[Stored data entries]
Segment Open

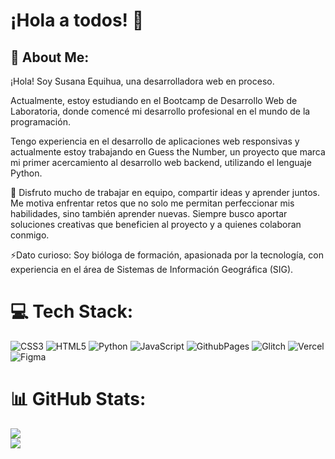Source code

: # ¡Hola a todos! 👋
## 💫 About Me:
¡Hola! Soy Susana Equihua, una desarrolladora web en proceso.

Actualmente, estoy estudiando en el Bootcamp de Desarrollo Web de Laboratoria, donde comencé mi desarrollo profesional en el mundo de la programación.

Tengo experiencia en el desarrollo de aplicaciones web responsivas y actualmente estoy trabajando en Guess the Number, un proyecto que marca mi primer acercamiento al desarrollo web backend, utilizando el lenguaje Python.

👯 Disfruto mucho de trabajar en equipo, compartir ideas y aprender juntos. Me motiva enfrentar retos que no solo me permitan perfeccionar mis habilidades, sino también aprender nuevas. Siempre busco aportar soluciones creativas que beneficien al proyecto y a quienes colaboran conmigo.

⚡Dato curioso: Soy bióloga de formación, apasionada por la tecnología, con experiencia en el área de Sistemas de Información Geográfica (SIG).

# 💻 Tech Stack:
![CSS3](https://img.shields.io/badge/css3-%231572B6.svg?style=for-the-badge&logo=css3&logoColor=white) ![HTML5](https://img.shields.io/badge/html5-%23E34F26.svg?style=for-the-badge&logo=html5&logoColor=white) ![Python](https://img.shields.io/badge/python-3670A0?style=for-the-badge&logo=python&logoColor=ffdd54) ![JavaScript](https://img.shields.io/badge/javascript-%23323330.svg?style=for-the-badge&logo=javascript&logoColor=%23F7DF1E) ![GithubPages](https://img.shields.io/badge/github%20pages-121013?style=for-the-badge&logo=github&logoColor=white) ![Glitch](https://img.shields.io/badge/glitch-%233333FF.svg?style=for-the-badge&logo=glitch&logoColor=white) ![Vercel](https://img.shields.io/badge/vercel-%23000000.svg?style=for-the-badge&logo=vercel&logoColor=white) ![Figma](https://img.shields.io/badge/figma-%23F24E1E.svg?style=for-the-badge&logo=figma&logoColor=white)
# 📊 GitHub Stats:
![](https://github-readme-stats.vercel.app/api?username=su-equihua&theme=rose&hide_border=false&include_all_commits=false&count_private=false)<br/>
![](https://github-readme-streak-stats.herokuapp.com/?user=su-equihua&theme=rose&hide_border=false)<br/>



<!-- Proudly created with GPRM ( https://gprm.itsvg.in ) -->
<!--
**Su-Equihua/Su-Equihua** is a ✨ _special_ ✨ repository because its `README.md` (this file) appears on your GitHub profile.

Here are some ideas to get you started:

- 🔭 I’m currently working on ...
- 🌱 I’m currently learning ...
- 👯 I’m looking to collaborate on ...
- 🤔 I’m looking for help with ...
- 💬 Ask me about ...
- 📫 How to reach me: ...
- 😄 Pronouns: ...
- ⚡ Fun fact: ...
-->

Segment Closed

§ TASK ITEM: Pictures aside, retype all of the entries word for word.

§ TASK ANSWER:
Source code

: # ¡Hola a todos! 👋
## 💫 About Me:
¡Hola! Soy Susana Equihua, una desarrolladora web en proceso.

Actualmente, estoy estudiando en el Bootcamp de Desarrollo Web de Laboratoria, donde comencé mi desarrollo profesional en el mundo de la programación.

Tengo experiencia en el desarrollo de aplicaciones web responsivas y actualmente estoy trabajando en Guess the Number, un proyecto que marca mi primer acercamiento al desarrollo web backend, utilizando el lenguaje Python.

👯 Disfruto mucho de trabajar en equipo, compartir ideas y aprender juntos. Me motiva enfrentar retos que no solo me permitan perfeccionar mis habilidades, sino también aprender nuevas. Siempre busco aportar soluciones creativas que beneficien al proyecto y a quienes colaboran conmigo.

⚡Dato curioso: Soy bióloga de formación, apasionada por la tecnología, con experiencia en el área de Sistemas de Información Geográfica (SIG).

# 💻 Tech Stack:
![CSS3](https://img.shields.io/badge/css3-%231572B6.svg?style=for-the-badge&logo=css3&logoColor=white) ![HTML5](https://img.shields.io/badge/html5-%23E34F26.svg?style=for-the-badge&logo=html5&logoColor=white) ![Python](https://img.shields.io/badge/python-3670A0?style=for-the-badge&logo=python&logoColor=ffdd54) ![JavaScript](https://img.shields.io/badge/javascript-%23323330.svg?style=for-the-badge&logo=javascript&logoColor=%23F7DF1E) ![GithubPages](https://img.shields.io/badge/github%20pages-121013?style=for-the-badge&logo=github&logoColor=white) ![Glitch](https://img.shields.io/badge/glitch-%233333FF.svg?style=for-the-badge&logo=glitch&logoColor=white) ![Vercel](https://img.shields.io/badge/vercel-%23000000.svg?style=for-the-badge&logo=vercel&logoColor=white) ![Figma](https://img.shields.io/badge/figma-%23F24E1E.svg?style=for-the-badge&logo=figma&logoColor=white)
# 📊 GitHub Stats:
![](https://github-readme-stats.vercel.app/api?username=su-equihua&theme=rose&hide_border=false&include_all_commits=false&count_private=false)<br/>
![](https://github-readme-streak-stats.herokuapp.com/?user=su-equihua&theme=rose&hide_border=false)<br/>



<!-- Proudly created with GPRM ( https://gprm.itsvg.in ) -->
<!--
**Su-Equihua/Su-Equihua** is a ✨ _special_ ✨ repository because its `README.md` (this file) appears on your GitHub profile.

Here are some ideas to get you started:

- 🔭 I’m currently working on ...
- 🌱 I’m currently learning ...
- 👯 I’m looking to collaborate on ...
- 🤔 I’m looking for help with ...
- 💬 Ask me about ...
- 📫 How to reach me: ...
- 😄 Pronouns: ...
- ⚡ Fun fact: ...
-->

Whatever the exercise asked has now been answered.